Molti analisti risero invece quando il 24 ottobre 2007 Ballmer annunciò di aver investito 240 milioni di dollari per comprare l’1,6 per cento di una startup con tre anni di vita di cui si cominciava a parlare: Facebook. A molti sembravano soldi buttati, il social network per tutti era MySpace, molti ancora si travestivano per navigare su Second Life e Facebook aveva appena 50 milioni di utenti. In più era guidata da un ragazzino nerd di 23 anni che non aveva idea di come farci sopra del business: Mark Zuckerberg.

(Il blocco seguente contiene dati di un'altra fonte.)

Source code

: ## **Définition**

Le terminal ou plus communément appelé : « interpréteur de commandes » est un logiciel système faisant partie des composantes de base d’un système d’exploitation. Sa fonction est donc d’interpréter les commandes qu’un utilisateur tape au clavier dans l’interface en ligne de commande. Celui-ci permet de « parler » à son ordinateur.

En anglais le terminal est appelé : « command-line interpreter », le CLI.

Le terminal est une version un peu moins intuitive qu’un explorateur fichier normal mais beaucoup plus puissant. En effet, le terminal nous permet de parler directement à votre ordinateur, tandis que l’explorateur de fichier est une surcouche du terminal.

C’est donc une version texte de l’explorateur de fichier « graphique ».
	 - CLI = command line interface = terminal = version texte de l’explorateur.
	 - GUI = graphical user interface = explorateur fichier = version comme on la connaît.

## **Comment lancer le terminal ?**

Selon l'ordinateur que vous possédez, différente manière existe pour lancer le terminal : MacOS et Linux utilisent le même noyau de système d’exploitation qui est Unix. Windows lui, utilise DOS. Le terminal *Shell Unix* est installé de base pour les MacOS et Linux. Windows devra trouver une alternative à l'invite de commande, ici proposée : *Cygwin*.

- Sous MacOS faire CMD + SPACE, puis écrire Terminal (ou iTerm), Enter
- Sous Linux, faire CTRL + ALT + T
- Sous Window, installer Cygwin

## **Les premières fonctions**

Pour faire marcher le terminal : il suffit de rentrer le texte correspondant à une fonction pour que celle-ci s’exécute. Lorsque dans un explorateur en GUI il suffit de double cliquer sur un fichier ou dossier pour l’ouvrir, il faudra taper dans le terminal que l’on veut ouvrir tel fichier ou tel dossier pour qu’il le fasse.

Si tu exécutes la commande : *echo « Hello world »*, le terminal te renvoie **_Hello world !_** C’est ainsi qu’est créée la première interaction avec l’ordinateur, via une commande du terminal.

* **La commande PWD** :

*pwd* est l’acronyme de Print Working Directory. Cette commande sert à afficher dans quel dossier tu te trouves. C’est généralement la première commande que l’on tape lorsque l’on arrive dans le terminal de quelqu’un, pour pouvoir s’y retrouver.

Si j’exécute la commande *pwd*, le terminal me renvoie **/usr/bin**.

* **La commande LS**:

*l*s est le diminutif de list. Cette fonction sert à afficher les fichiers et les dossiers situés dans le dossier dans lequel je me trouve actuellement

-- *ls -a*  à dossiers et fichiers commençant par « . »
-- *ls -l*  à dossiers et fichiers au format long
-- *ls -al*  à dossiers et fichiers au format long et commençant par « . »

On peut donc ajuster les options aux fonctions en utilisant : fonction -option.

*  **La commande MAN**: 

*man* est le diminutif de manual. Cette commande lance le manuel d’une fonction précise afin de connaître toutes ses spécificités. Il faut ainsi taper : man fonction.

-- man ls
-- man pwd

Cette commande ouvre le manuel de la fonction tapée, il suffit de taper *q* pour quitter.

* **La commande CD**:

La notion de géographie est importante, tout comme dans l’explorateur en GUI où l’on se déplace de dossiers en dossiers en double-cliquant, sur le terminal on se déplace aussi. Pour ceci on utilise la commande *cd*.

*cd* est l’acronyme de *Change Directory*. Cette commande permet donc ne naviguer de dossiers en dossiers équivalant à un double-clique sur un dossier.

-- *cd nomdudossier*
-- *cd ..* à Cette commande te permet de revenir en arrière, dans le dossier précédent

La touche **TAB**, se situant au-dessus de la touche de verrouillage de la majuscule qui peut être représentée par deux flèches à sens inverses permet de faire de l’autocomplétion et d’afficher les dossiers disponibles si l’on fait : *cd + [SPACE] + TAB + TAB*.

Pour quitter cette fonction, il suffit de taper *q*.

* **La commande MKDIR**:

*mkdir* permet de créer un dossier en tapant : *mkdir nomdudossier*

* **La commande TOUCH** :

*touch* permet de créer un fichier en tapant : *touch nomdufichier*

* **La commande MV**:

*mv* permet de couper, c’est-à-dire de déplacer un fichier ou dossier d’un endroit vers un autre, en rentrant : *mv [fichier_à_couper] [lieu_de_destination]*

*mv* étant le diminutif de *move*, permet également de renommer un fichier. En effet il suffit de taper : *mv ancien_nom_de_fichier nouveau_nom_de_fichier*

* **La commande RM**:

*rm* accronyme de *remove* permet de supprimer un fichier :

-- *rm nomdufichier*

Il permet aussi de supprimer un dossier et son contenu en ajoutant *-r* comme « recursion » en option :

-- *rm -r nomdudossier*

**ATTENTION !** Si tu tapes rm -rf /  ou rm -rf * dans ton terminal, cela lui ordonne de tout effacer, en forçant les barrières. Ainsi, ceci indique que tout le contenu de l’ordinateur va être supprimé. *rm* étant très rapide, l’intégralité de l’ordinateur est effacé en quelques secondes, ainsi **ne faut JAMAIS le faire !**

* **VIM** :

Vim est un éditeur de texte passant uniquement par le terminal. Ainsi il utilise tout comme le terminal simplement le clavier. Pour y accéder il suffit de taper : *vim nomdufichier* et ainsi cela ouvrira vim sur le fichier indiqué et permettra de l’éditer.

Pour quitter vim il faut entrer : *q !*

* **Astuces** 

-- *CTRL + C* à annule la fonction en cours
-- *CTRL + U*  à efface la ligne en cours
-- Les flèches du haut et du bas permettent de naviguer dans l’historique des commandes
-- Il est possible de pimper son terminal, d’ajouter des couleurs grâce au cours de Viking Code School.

Il grafico: 10 anni fa Microsoft investì in Facebook. Oggi Facebook vale quasi quanto Microsoft
Sono passati dieci anni, il valore di Facebook è cresciuto di 30 volte e ha quasi raggiunto Microsoft sopra quota 500 miliardi di dollari. Cosa ci insegna questa storia? Diverse cose. La prima è che l’innovazione va veloce e chi si ferma è perduto. La seconda è che investire in startup tecnologiche non è come fare beneficenza, anzi, vuol dire mettere i propri soldi su tecnologie e processi nuovi e su talenti emergenti. Negli Stati Uniti è normale, ogni anno Google e Amazon, Facebook e Apple, investono in decine di startup. Da noi, ed è la terza lezione, faccio fatica a ricordare una sola grande azienda che vada oltre la conferenza stampa in cui, con il portafoglio ben chiuso, si lodano gli startupper nostrani per il loro coraggio. Quel coraggio che dieci anni fa fece fare la cosa giusta a Steve Ballmer.